Thursday, December 29, 2011

Why is this story titled "Hills Like White Elephants"?

A white elephant is a possession that is useless or no longer wanted by its owner. It's also a high-maintenance item or property that brings little or no profit. According to old legends, white elephants were gifts kings would give to courtiers who were no longer in favor. The expense of maintaining the white elephant would financially ruin the courtier.
The baby Jig is likely carrying is carrying is a white elephant, as far as Jig's boyfriend is concerned. It is the kind of "gift" that he feels is not worth the cost. He wants Jig, therefore, to get an abortion, but he also wants her to go along with it.
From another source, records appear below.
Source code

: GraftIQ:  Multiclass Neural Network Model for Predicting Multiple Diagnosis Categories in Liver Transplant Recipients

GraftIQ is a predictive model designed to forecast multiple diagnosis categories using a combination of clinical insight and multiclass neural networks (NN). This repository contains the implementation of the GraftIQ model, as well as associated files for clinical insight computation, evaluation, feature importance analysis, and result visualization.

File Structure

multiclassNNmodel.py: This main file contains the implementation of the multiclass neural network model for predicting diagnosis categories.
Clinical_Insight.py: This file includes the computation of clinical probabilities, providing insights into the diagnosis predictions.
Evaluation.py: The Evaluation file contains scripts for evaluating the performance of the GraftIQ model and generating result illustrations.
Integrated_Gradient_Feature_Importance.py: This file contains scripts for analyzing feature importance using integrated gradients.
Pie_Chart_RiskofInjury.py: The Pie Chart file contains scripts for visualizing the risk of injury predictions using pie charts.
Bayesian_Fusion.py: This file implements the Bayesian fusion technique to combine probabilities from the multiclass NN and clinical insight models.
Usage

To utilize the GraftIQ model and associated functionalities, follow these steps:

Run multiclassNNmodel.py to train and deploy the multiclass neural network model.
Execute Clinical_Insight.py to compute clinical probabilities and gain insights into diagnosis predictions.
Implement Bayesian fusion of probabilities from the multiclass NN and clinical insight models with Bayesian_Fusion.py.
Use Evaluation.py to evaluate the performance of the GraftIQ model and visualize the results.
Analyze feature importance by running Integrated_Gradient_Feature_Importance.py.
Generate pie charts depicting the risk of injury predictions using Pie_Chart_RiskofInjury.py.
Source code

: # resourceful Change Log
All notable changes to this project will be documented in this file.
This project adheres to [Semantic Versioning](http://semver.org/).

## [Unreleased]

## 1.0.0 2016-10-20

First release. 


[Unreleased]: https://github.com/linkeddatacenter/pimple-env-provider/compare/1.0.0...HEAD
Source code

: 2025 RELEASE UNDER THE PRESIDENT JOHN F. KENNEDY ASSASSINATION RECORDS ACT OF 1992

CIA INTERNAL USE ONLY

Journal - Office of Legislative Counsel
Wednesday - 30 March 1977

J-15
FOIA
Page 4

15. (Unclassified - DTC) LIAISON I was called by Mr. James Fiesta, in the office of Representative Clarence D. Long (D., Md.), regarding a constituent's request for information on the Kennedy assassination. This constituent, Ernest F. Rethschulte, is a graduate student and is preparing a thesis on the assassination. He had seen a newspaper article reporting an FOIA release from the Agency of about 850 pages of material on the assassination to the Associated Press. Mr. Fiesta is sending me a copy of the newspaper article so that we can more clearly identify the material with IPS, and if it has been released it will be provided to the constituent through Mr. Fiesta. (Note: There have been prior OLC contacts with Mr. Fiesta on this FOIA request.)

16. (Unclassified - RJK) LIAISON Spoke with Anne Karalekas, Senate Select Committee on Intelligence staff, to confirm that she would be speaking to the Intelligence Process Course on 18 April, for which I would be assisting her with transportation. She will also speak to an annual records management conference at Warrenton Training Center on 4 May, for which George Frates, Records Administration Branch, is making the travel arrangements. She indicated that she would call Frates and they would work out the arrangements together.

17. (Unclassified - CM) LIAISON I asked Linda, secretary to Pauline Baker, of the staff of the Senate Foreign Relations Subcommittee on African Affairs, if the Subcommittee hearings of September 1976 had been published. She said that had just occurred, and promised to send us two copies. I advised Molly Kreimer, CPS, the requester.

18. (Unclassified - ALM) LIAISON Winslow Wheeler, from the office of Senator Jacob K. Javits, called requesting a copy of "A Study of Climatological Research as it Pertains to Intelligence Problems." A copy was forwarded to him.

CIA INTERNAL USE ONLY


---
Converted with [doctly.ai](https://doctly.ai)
He wants her to at least pretend the abortion was a joint decision—and, of course, for it to happen, she has to agree. Jig, however, wants to keep a the baby.
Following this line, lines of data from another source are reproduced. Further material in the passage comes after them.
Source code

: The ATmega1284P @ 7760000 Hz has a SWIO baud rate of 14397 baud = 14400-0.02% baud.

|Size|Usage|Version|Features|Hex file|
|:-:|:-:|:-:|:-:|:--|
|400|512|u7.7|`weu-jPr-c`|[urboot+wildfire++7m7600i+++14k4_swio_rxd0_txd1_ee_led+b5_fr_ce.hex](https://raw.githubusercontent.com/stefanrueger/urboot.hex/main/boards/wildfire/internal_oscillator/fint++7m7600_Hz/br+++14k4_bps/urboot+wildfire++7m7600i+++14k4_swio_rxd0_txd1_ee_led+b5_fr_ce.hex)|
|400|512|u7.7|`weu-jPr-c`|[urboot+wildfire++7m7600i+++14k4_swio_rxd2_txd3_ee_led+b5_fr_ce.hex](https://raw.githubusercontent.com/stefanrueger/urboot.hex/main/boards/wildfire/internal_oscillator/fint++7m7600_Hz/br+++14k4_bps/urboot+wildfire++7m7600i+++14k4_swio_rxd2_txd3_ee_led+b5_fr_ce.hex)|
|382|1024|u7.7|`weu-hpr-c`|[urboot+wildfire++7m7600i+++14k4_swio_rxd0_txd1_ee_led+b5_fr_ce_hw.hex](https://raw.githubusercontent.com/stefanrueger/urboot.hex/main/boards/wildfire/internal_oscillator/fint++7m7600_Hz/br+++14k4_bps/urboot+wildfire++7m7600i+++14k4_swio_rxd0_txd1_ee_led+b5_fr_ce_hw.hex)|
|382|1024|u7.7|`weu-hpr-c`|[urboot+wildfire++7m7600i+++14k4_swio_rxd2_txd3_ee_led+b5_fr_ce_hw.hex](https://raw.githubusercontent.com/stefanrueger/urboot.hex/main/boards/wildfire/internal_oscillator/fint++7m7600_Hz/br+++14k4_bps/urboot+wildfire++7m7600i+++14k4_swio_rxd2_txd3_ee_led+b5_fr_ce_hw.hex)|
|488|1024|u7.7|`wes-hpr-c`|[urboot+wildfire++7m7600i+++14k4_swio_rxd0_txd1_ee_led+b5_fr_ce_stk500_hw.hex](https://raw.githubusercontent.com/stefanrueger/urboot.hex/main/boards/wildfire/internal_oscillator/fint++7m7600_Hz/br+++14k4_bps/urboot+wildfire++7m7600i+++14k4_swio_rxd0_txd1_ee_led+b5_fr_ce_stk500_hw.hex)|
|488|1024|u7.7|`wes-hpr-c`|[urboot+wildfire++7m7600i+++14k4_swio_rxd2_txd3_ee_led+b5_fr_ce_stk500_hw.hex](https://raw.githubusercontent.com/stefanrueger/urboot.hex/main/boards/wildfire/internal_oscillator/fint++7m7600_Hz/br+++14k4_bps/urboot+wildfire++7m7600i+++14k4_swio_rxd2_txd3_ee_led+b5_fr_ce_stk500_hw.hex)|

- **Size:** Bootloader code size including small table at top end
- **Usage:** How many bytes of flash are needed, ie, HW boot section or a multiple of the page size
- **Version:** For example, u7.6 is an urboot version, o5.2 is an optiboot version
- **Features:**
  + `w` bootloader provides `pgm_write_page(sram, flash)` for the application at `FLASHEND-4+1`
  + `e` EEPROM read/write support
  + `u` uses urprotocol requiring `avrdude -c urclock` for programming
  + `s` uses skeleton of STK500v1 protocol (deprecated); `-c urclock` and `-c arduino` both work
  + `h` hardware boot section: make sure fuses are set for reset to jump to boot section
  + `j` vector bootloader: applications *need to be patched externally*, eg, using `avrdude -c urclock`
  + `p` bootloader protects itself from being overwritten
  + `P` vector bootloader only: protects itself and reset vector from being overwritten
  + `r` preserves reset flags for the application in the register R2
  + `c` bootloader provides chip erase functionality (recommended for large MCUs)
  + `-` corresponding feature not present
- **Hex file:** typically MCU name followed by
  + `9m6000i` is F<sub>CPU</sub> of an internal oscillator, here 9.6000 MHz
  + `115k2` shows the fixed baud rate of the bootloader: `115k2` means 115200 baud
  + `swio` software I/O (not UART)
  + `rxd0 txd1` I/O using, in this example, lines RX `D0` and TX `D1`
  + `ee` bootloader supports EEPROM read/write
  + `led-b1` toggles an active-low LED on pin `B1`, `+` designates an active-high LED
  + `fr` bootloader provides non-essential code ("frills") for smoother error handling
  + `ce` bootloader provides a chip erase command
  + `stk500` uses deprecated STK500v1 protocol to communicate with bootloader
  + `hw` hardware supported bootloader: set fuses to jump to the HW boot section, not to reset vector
The term "white elephant" also connects to the idea of "the elephant in the room," a big problem or issue that everyone in a room is aware of but nobody wants to talk about. Jig and her boyfriend keep talking around the abortion, not calling it by name. A further elephant in the room is their strained, angry relationship. Neither one, at this point, is willing to talk frankly about their problems. Their relationship is both a white elephant—no longer worth the cost of maintenance to either of them—and the elephant in the room they won't discuss.
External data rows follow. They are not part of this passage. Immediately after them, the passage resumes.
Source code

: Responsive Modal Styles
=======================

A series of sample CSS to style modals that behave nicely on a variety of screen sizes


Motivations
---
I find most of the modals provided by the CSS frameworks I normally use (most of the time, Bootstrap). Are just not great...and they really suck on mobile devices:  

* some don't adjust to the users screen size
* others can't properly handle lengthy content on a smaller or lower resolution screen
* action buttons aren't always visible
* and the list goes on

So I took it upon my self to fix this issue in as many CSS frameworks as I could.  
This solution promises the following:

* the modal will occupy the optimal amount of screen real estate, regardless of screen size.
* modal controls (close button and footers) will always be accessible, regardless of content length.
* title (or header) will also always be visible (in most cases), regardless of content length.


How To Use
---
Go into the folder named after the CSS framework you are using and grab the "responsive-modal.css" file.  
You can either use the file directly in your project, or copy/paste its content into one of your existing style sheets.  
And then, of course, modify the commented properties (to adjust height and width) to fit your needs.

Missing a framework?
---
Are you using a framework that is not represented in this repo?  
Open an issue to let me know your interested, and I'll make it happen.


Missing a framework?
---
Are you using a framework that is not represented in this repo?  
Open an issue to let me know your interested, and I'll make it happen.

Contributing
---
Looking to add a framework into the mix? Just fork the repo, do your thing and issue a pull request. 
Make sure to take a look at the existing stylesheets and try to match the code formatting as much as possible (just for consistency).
There are at least a couple of plausible theories about why Hemingway titled the story "Hills Like White Elephants."
The simplest form of the expression is that a white elephant is an unwanted possession. This is why churches and other groups hold "rummage" or "white elephant" sales, where people bring their undesired belongings to be sold off to others. In Hemingway's story, it seems clear that the American does not want Jig to keep the baby that she is carrying. To him, an abortion would be a way of ridding the couple of their metaphoric "white elephant." The "hill" might be a metaphor for the arduous task of the two of them coming to the agreement that the pregnancy will be terminated.
It is also arguable that a second meaning is inferred by the landscape surrounding Jig and the American; it looks like the rounded body of someone in the midst of a pregnancy. This idea complements the inference that the pregnancy is a white elephant. It is amplified and omnipresent as the couple conducts their elliptical conversation.


Early in the story Jig and the American have the following exchange of dialogue regarding the long and white hills across the valley of the Ebro:
"They look like white elephants," she said.
"I've never seen one," the man drank his beer.
"No, you wouldn't have."
"I might have," the man said. "Just because you say I wouldn't have doesn't prove anything."
Jig does not mean that the man would not have seen a real white elephant. What she means is that he would never have seen a mountain that looked like a white elephant. In other words, he doesn't have any imagination. This illustrates a difference between them which may ultimately lead to their separation. The American is practical, realistic, literal-minded. The man does not want to talk about any "white elephants." He is concerned about the logistical problems involved in getting an abortion in a foreign, Catholic country. He is also concerned about keeping Jig "on board," so to speak, with the idea of having an abortion.
To some degree the American resembles Clyde Griffiths in Theodore Dreiser's novel An American Tragedy. Clyde is worried and frightened about Roberta Alden's pregnancy, which she has agreed to terminate if he can find someone to perform an abortion; but Clyde has to pretend to be confident and to know what he is doing.